For example, while accessing (reading or writing) an email or meeting request, a user may be referencing a document, for example, stored on a remote server. The user may perform one or more actions on the document, such as, for example, searching/browsing the document, opening and viewing the document, and/or attaching the document in a reply email, etc. In response, information extractor 204 extracts and collects certain types of information associated with the email context, the user action, and the document. Relationship builder 205 is configured to evaluate such information to build an internal data structure which represents the relationships between people, emails, user actions, and documents.
Subsequently, when the user accesses the same or similar email threads, suggestion engine 206 is configured to suggest a list of documents which are most relevant to the given email context based on the relationship information available from relationship information base 106. Thus, in addition to a regular mail client user interface 202 having email context, a companion panel 203 is also displayed in a graphical user interface (GUI) 201. The companion panel 203 is used to present a list of one or more suggested documents that are determined to be related to a particular email and/or the associated email thread currently accessed by the user and presented within the mail client GUI 202.

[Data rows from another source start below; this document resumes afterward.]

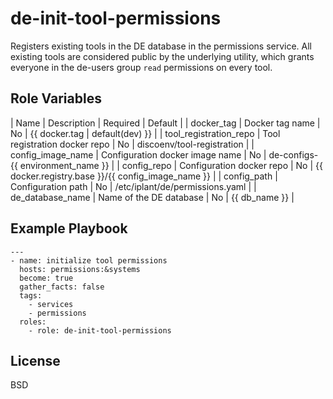 de-init-tool-permissions
=======================

Registers existing tools in the DE database in the permissions service.
All existing tools are considered public by the underlying utility,
which grants everyone in the de-users group `read` permissions on every tool.

Role Variables
--------------

| Name                   | Description                     | Required | Default                           |
| docker_tag             | Docker tag name                 | No       | {{ docker.tag | default(dev) }}   |
| tool_registration_repo | Tool registration docker repo   | No       | discoenv/tool-registration        |
| config_image_name      | Configuration docker image name | No       | de-configs-{{ environment_name }} |
| config_repo            | Configuration docker repo       | No       | {{ docker.registry.base }}/{{ config_image_name }} |
| config_path            | Configuration path              | No       | /etc/iplant/de/permissions.yaml   |
| de_database_name       | Name of the DE database         | No       | {{ db_name }}                     |

Example Playbook
----------------

    ---
    - name: initialize tool permissions
      hosts: permissions:&systems
      become: true
      gather_facts: false
      tags:
        - services
        - permissions
      roles:
        - role: de-init-tool-permissions

License
-------

BSD
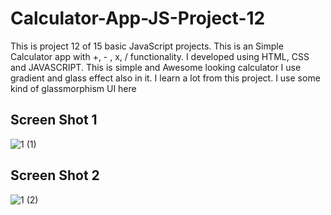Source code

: # Calculator-App-JS-Project-12
This is project 12 of 15 basic JavaScript projects. This is an Simple Calculator app with +, - , x, / functionality. I developed using HTML, CSS and JAVASCRIPT.
This is simple and Awesome looking calculator I use gradient and glass effect also in it. I learn a lot from this project. I use some kind of glassmorphism UI here

## Screen Shot 1
![1 (1)](https://github.com/saifullah72437/Calculator-App-JS-Project-12/assets/73275780/a9e93b1f-1189-4eaf-8b2b-e0576e114543)

## Screen Shot 2
![1 (2)](https://github.com/saifullah72437/Calculator-App-JS-Project-12/assets/73275780/f982fc4e-5047-4c79-b0c5-3ad938fe8208)
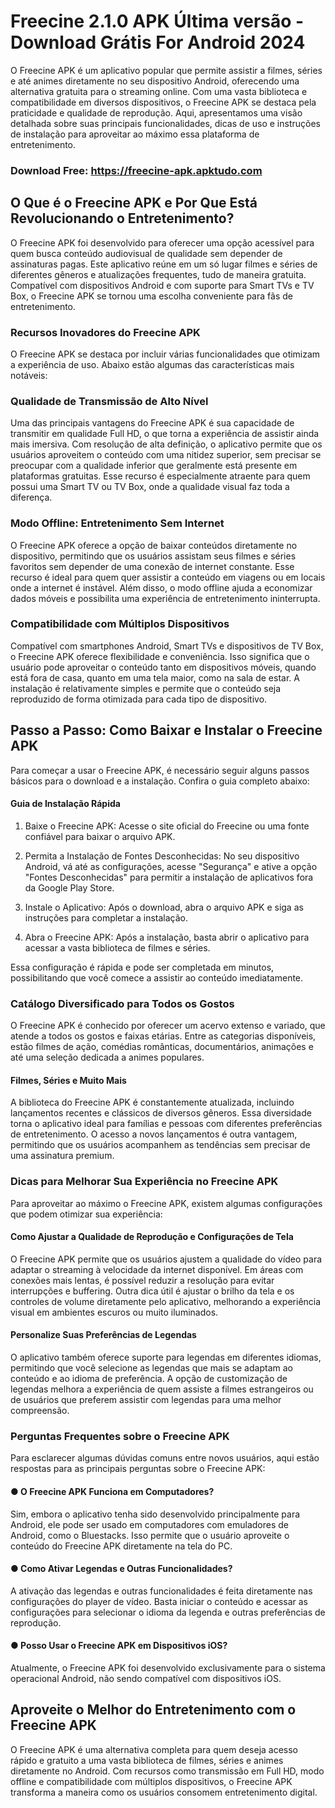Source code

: # Freecine 2.1.0 APK Última versão - Download Grátis For Android 2024
O Freecine APK é um aplicativo popular que permite assistir a filmes, séries e até animes diretamente no seu dispositivo Android, oferecendo uma alternativa gratuita para o streaming online. Com uma vasta biblioteca e compatibilidade em diversos dispositivos, o Freecine APK se destaca pela praticidade e qualidade de reprodução. Aqui, apresentamos uma visão detalhada sobre suas principais funcionalidades, dicas de uso e instruções de instalação para aproveitar ao máximo essa plataforma de entretenimento.

### Download Free: https://freecine-apk.apktudo.com

## O Que é o Freecine APK e Por Que Está Revolucionando o Entretenimento?
O Freecine APK foi desenvolvido para oferecer uma opção acessível para quem busca conteúdo audiovisual de qualidade sem depender de assinaturas pagas. Este aplicativo reúne em um só lugar filmes e séries de diferentes gêneros e atualizações frequentes, tudo de maneira gratuita. Compatível com dispositivos Android e com suporte para Smart TVs e TV Box, o Freecine APK se tornou uma escolha conveniente para fãs de entretenimento.

### Recursos Inovadores do Freecine APK
O Freecine APK se destaca por incluir várias funcionalidades que otimizam a experiência de uso. Abaixo estão algumas das características mais notáveis:

### Qualidade de Transmissão de Alto Nível
Uma das principais vantagens do Freecine APK é sua capacidade de transmitir em qualidade Full HD, o que torna a experiência de assistir ainda mais imersiva. Com resolução de alta definição, o aplicativo permite que os usuários aproveitem o conteúdo com uma nitidez superior, sem precisar se preocupar com a qualidade inferior que geralmente está presente em plataformas gratuitas. Esse recurso é especialmente atraente para quem possui uma Smart TV ou TV Box, onde a qualidade visual faz toda a diferença.

### Modo Offline: Entretenimento Sem Internet
O Freecine APK oferece a opção de baixar conteúdos diretamente no dispositivo, permitindo que os usuários assistam seus filmes e séries favoritos sem depender de uma conexão de internet constante. Esse recurso é ideal para quem quer assistir a conteúdo em viagens ou em locais onde a internet é instável. Além disso, o modo offline ajuda a economizar dados móveis e possibilita uma experiência de entretenimento ininterrupta.

### Compatibilidade com Múltiplos Dispositivos
Compatível com smartphones Android, Smart TVs e dispositivos de TV Box, o Freecine APK oferece flexibilidade e conveniência. Isso significa que o usuário pode aproveitar o conteúdo tanto em dispositivos móveis, quando está fora de casa, quanto em uma tela maior, como na sala de estar. A instalação é relativamente simples e permite que o conteúdo seja reproduzido de forma otimizada para cada tipo de dispositivo.

## Passo a Passo: Como Baixar e Instalar o Freecine APK
Para começar a usar o Freecine APK, é necessário seguir alguns passos básicos para o download e a instalação. Confira o guia completo abaixo:

#### Guia de Instalação Rápida
1. Baixe o Freecine APK: Acesse o site oficial do Freecine ou uma fonte confiável para baixar o arquivo APK.

2. Permita a Instalação de Fontes Desconhecidas: No seu dispositivo Android, vá até as configurações, acesse "Segurança" e ative a opção "Fontes Desconhecidas" para permitir a instalação de aplicativos fora da Google Play Store.

3. Instale o Aplicativo: Após o download, abra o arquivo APK e siga as instruções para completar a instalação.

4. Abra o Freecine APK: Após a instalação, basta abrir o aplicativo para acessar a vasta biblioteca de filmes e séries.

Essa configuração é rápida e pode ser completada em minutos, possibilitando que você comece a assistir ao conteúdo imediatamente.

### Catálogo Diversificado para Todos os Gostos
O Freecine APK é conhecido por oferecer um acervo extenso e variado, que atende a todos os gostos e faixas etárias. Entre as categorias disponíveis, estão filmes de ação, comédias românticas, documentários, animações e até uma seleção dedicada a animes populares.

#### Filmes, Séries e Muito Mais
A biblioteca do Freecine APK é constantemente atualizada, incluindo lançamentos recentes e clássicos de diversos gêneros. Essa diversidade torna o aplicativo ideal para famílias e pessoas com diferentes preferências de entretenimento. O acesso a novos lançamentos é outra vantagem, permitindo que os usuários acompanhem as tendências sem precisar de uma assinatura premium.

### Dicas para Melhorar Sua Experiência no Freecine APK
Para aproveitar ao máximo o Freecine APK, existem algumas configurações que podem otimizar sua experiência:

#### Como Ajustar a Qualidade de Reprodução e Configurações de Tela
O Freecine APK permite que os usuários ajustem a qualidade do vídeo para adaptar o streaming à velocidade da internet disponível. Em áreas com conexões mais lentas, é possível reduzir a resolução para evitar interrupções e buffering. Outra dica útil é ajustar o brilho da tela e os controles de volume diretamente pelo aplicativo, melhorando a experiência visual em ambientes escuros ou muito iluminados.

#### Personalize Suas Preferências de Legendas
O aplicativo também oferece suporte para legendas em diferentes idiomas, permitindo que você selecione as legendas que mais se adaptam ao conteúdo e ao idioma de preferência. A opção de customização de legendas melhora a experiência de quem assiste a filmes estrangeiros ou de usuários que preferem assistir com legendas para uma melhor compreensão.

### Perguntas Frequentes sobre o Freecine APK
Para esclarecer algumas dúvidas comuns entre novos usuários, aqui estão respostas para as principais perguntas sobre o Freecine APK:

#### ● O Freecine APK Funciona em Computadores?
Sim, embora o aplicativo tenha sido desenvolvido principalmente para Android, ele pode ser usado em computadores com emuladores de Android, como o Bluestacks. Isso permite que o usuário aproveite o conteúdo do Freecine APK diretamente na tela do PC.

#### ● Como Ativar Legendas e Outras Funcionalidades?
A ativação das legendas e outras funcionalidades é feita diretamente nas configurações do player de vídeo. Basta iniciar o conteúdo e acessar as configurações para selecionar o idioma da legenda e outras preferências de reprodução.

#### ● Posso Usar o Freecine APK em Dispositivos iOS?
Atualmente, o Freecine APK foi desenvolvido exclusivamente para o sistema operacional Android, não sendo compatível com dispositivos iOS.
## Aproveite o Melhor do Entretenimento com o Freecine APK
O Freecine APK é uma alternativa completa para quem deseja acesso rápido e gratuito a uma vasta biblioteca de filmes, séries e animes diretamente no Android. Com recursos como transmissão em Full HD, modo offline e compatibilidade com múltiplos dispositivos, o Freecine APK transforma a maneira como os usuários consomem entretenimento digital.
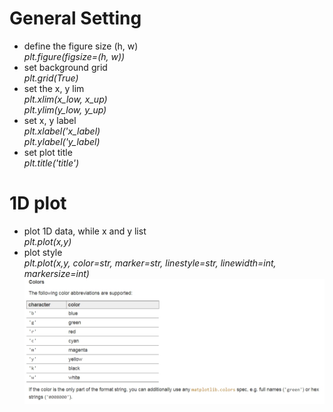 # General Setting
* define the figure size (h, w)  
  *plt.figure(figsize=(h, w))*
* set background grid  
  *plt.grid(True)*
* set the x, y lim  
  *plt.xlim(x_low, x_up)*  
  *plt.ylim(y_low, y_up)*
* set x, y label  
  *plt.xlabel('x_label)*  
  *plt.ylabel('y_label)*
* set plot title  
  *plt.title('title')*

# 1D plot
* plot 1D data, while x and y list  
  *plt.plot(x,y)*
* plot style  
  *plt.plot(x,y, color=str, marker=str, linestyle=str, linewidth=int, markersize=int)*
  ![](https://github.com/jchenpanyu/Python_Usage/blob/master/picture/matplotlib_001.jpg)
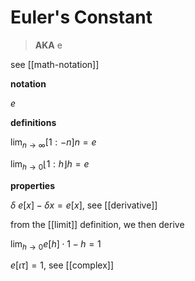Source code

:# Euler's Constant

> **AKA** e

see [[math-notation]]

**notation**

$e$

**definitions**

$\lim_{n \to \infty} [1 : -n]n = e$

$\lim_{h \to 0} \lfloor 1 : h \rfloor h = e$

**properties**

$\delta\ e[x] - \delta x = e[x]$, see [[derivative]]

from the [[limit]] definition, we then derive

$\lim_{h \to 0} e[h] \cdot 1 - h = 1$

$e[\iota\tau] = 1$, see [[complex]]

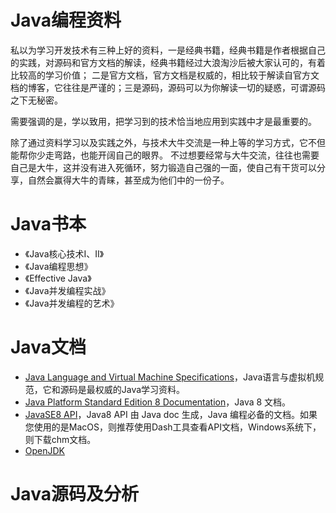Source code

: # Java编程资料

私以为学习开发技术有三种上好的资料，一是经典书籍，经典书籍是作者根据自己的实践，对源码和官方文档的解读，经典书籍经过大浪淘沙后被大家认可的，有着比较高的学习价值；
二是官方文档，官方文档是权威的，相比较于解读自官方文档的博客，它往往是严谨的；三是源码，源码可以为你解读一切的疑惑，可谓源码之下无秘密。

需要强调的是，学以致用，把学习到的技术恰当地应用到实践中才是最重要的。

除了通过资料学习以及实践之外，与技术大牛交流是一种上等的学习方式，它不但能帮你少走弯路，也能开阔自己的眼界。
不过想要经常与大牛交流，往往也需要自己是大牛，这并没有进入死循环，努力锻造自己强的一面，使自己有干货可以分享，自然会赢得大牛的青睐，甚至成为他们中的一份子。


# Java书本
* 《Java核心技术I、II》
* 《Java编程思想》
* 《Effective Java》
* 《Java并发编程实战》
* 《Java并发编程的艺术》


# Java文档
* [Java Language and Virtual Machine Specifications](https://docs.oracle.com/javase/specs/)，Java语言与虚拟机规范，它和源码是最权威的Java学习资料。
* [Java Platform Standard Edition 8 Documentation](https://docs.oracle.com/javase/8/docs/)，Java 8 文档。
* [JavaSE8 API](https://docs.oracle.com/javase/8/docs/api/index.html)，Java8 API 由 Java doc 生成，Java 编程必备的文档。如果您使用的是MacOS，则推荐使用Dash工具查看API文档，Windows系统下，则下载chm文档。
* [OpenJDK](http://openjdk.java.net/)

# Java源码及分析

Similarly, when the user composes an email (or meeting request) to any recipients in the inbox, suggestion engine 206 is also configured to suggest a list of documents which are most relevant to the given email context based on the relationship information available from relationship information base 106. For example, the suggestion engine 206 may suggest to the user the document previously received by the same recipient if the user happened to be part of the same email thread in the past regardless of being the sender, or being one of the recipients.
According to one embodiment, user behaviors (or actions) include, but are not limited to, searching a document by a specific keyword, viewing a document, downloading a remote document to local storage, attaching a document as a mail attachment, and user-defined actions (e.g., specifically tagging a specific email with a specific document), etc. In other words, a user behavior implies a relationship between a particular email (e.g., email context) and a document, which is a building block of the relationship information base behind the scene. To ensure the accuracy and quality, according to one embodiment, a user behavior is assigned with a weight to represent a level of relevance. Different weights may be assigned dependent upon the circumstances, such as, for example, how a document is handled by a user of an email associated with the document. In one embodiment, a weight associated with a user behavior is determined dependent upon a type of user action such as, for example, “Search”, “View”, “Download”, “Attach & Send”, “Received”, and “User-defined” actions, where a “Search” action is assigned with a lowest weight while a “User-defined” action is assigned with a highest weight. For example, if a user conducts a search for particular document, a lower weight is assigned to the associated relationship than a situation when the user downloads the same document. Similarly, when a user explicitly defines (e.g., tagging) a relationship between an email and a document, the highest weight is assigned to the corresponding relationship between the email and the document.
Specifically, according to certain embodiments, information extractor 204 actively monitors and collects all related contextual information for a given email context. In addition to those user behaviors described above, an email context may further include certain email properties, such as, for example, email subject, people involved in the email, attached documents in the email, and/or a keyword. A keyword may be defined by using a data mining tool or textual analysis technology to extract the keywords from an email body or alternatively, by searching keywords defined by a user when the user searches the server repository for data. People may include an email sender and/or recipient.
For example, when a user performs a user action (e.g. open and view a document) while accessing an email, information extractor 204 automatically collects and associates the current contextual information, including “People”, “Subject”, and “Keywords” extracted from the email context, with a “View” action. In addition, when a user attaches a document, inserts the document URL, or inserts a screen capture of the document into an email, the information extractor 204 automatically collects and associates current contextual information, including “People”, “Subject”, and “Keywords” extracted from the email context, with an “Attach” action. Similarly, when a user explicitly creates an association between a remote document and a current email (e.g. tagging), the information extractor 204 automatically collects current email context information including “People”, “Subject”, and “Keywords” and associates such information with a “User Define” action. Furthermore, when the user receives an email, the system automatically checks the email to determine if any document has been previously associated with or attached by the sender. If so, the information extractor 204 collects and associates the current contextual information including “People”, “Subject”, and “Keywords” with a “Receive” action.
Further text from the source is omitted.